Tolerance & Fit Guide
Reference clearances for snap fits, press fits, and sliding fits based on printer accuracy and material.
Configuration
Configure your printer, material, and target dimension to see recommended tolerances for each fit type.
Select Fit Type
Press Fit
Quick Reference Table
Achieving Accurate Tolerances
- Calibrate first: Print a calibration cube (20 mm) and measure with calipers. Adjust flow rate or steps/mm until dimensions are within ±0.05 mm.
- Orientation matters: Print mating surfaces on the same axis (X/Y for horizontal fits). Z-axis dimensions are affected by layer height.
- Avoid supports on mating surfaces: Support contact marks create rough, unpredictable surfaces that ruin tight fits.

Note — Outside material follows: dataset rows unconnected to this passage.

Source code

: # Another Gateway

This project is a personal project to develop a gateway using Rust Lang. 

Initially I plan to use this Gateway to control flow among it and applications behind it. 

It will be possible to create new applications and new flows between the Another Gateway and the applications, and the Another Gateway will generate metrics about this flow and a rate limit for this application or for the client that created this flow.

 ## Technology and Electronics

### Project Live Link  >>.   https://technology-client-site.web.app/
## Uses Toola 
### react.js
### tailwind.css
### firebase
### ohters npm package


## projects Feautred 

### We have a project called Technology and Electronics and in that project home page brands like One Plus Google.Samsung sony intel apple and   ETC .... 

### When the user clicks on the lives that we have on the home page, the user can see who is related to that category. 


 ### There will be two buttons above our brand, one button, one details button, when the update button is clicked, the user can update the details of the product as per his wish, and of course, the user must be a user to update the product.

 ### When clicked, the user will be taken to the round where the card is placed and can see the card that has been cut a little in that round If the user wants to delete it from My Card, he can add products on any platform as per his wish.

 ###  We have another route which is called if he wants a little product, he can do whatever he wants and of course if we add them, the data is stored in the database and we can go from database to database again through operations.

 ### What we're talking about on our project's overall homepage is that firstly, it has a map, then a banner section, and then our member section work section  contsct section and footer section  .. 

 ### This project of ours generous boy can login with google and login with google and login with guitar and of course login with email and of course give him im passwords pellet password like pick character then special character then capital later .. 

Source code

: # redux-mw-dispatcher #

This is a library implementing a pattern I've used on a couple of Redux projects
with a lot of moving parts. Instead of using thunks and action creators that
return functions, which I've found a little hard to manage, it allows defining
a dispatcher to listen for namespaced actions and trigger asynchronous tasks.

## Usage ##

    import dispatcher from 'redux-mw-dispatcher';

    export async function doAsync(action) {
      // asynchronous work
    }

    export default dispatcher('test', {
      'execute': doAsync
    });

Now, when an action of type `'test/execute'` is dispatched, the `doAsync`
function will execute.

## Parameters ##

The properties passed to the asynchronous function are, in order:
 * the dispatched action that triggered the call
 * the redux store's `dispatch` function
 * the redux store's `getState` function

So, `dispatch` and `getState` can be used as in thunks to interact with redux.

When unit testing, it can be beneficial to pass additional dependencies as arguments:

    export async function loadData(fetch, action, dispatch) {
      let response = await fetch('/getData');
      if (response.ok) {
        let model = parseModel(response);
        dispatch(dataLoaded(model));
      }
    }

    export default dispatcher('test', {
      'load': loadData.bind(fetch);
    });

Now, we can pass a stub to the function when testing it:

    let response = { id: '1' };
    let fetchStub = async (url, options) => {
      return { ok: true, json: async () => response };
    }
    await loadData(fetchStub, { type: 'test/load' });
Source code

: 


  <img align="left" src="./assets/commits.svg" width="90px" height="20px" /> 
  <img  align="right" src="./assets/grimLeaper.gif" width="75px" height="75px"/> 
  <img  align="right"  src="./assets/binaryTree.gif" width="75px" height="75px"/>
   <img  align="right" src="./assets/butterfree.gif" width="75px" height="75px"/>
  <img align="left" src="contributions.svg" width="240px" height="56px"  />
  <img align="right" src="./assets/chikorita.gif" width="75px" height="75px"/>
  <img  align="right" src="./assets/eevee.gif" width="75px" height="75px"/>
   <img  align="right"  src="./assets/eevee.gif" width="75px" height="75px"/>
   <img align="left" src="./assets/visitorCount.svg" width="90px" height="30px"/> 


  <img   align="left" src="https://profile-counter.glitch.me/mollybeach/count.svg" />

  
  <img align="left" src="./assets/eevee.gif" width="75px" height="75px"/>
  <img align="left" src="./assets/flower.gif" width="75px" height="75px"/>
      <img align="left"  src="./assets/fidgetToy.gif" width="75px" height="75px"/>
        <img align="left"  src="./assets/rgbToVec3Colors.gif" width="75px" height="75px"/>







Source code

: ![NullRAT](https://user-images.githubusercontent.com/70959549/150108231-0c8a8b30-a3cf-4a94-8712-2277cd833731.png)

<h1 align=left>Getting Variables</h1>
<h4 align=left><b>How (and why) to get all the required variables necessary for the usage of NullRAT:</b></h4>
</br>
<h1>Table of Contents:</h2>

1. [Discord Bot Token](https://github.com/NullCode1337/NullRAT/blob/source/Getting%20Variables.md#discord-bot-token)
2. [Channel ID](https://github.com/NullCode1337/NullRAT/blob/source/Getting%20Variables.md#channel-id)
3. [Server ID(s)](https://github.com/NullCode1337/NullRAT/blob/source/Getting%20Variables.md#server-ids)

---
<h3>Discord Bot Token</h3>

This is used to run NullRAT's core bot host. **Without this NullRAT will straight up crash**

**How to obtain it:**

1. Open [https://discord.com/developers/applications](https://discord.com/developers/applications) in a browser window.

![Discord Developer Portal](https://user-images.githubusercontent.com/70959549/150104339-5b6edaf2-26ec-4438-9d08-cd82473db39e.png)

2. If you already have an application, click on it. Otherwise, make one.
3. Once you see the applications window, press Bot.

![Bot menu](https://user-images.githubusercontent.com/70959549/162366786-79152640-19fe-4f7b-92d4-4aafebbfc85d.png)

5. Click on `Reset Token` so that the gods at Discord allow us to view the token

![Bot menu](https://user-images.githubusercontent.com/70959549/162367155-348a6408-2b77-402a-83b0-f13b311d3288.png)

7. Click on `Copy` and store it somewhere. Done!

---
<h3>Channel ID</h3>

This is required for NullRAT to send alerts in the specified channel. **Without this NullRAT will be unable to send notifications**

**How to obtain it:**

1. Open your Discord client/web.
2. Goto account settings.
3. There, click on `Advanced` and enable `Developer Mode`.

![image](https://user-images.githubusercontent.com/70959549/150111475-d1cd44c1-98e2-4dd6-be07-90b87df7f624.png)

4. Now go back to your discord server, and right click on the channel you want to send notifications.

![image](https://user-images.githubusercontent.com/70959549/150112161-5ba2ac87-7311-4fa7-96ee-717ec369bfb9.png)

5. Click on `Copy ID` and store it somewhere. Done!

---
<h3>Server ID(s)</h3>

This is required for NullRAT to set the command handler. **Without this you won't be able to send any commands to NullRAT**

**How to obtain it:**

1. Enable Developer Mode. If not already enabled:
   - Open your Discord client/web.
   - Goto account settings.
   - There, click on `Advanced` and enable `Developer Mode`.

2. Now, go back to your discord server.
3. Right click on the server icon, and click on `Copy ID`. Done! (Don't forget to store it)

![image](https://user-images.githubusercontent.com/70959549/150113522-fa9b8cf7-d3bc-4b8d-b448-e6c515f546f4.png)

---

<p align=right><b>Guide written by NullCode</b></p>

- Use consistent settings: Print mating parts with identical slicer settings (speed, temperature, cooling) for consistent shrinkage.
- Account for elephants foot: The first few layers often bulge outward. Add a small chamfer (0.5 mm) to the bottom of press-fit parts.
- Post-processing: Light sanding (400+ grit) on PLA/PETG mating surfaces can improve sliding fits. For press fits, avoid sanding.
Common Mistakes
- Designing at nominal with no clearance — parts will not fit together
- Ignoring material shrinkage, especially ABS (0.5–0.8%) and nylon (1–2%)
- Using resin tolerances for FDM parts or vice versa
- Not accounting for print orientation (holes are tighter on Z-axis)
How It Works
Fit Types Explained
Engineering fits describe how two mating parts relate in size. For 3D printing, standard ISO/ANSI tolerances are too tight, so wider clearances are used to account for printer inaccuracy and material behavior.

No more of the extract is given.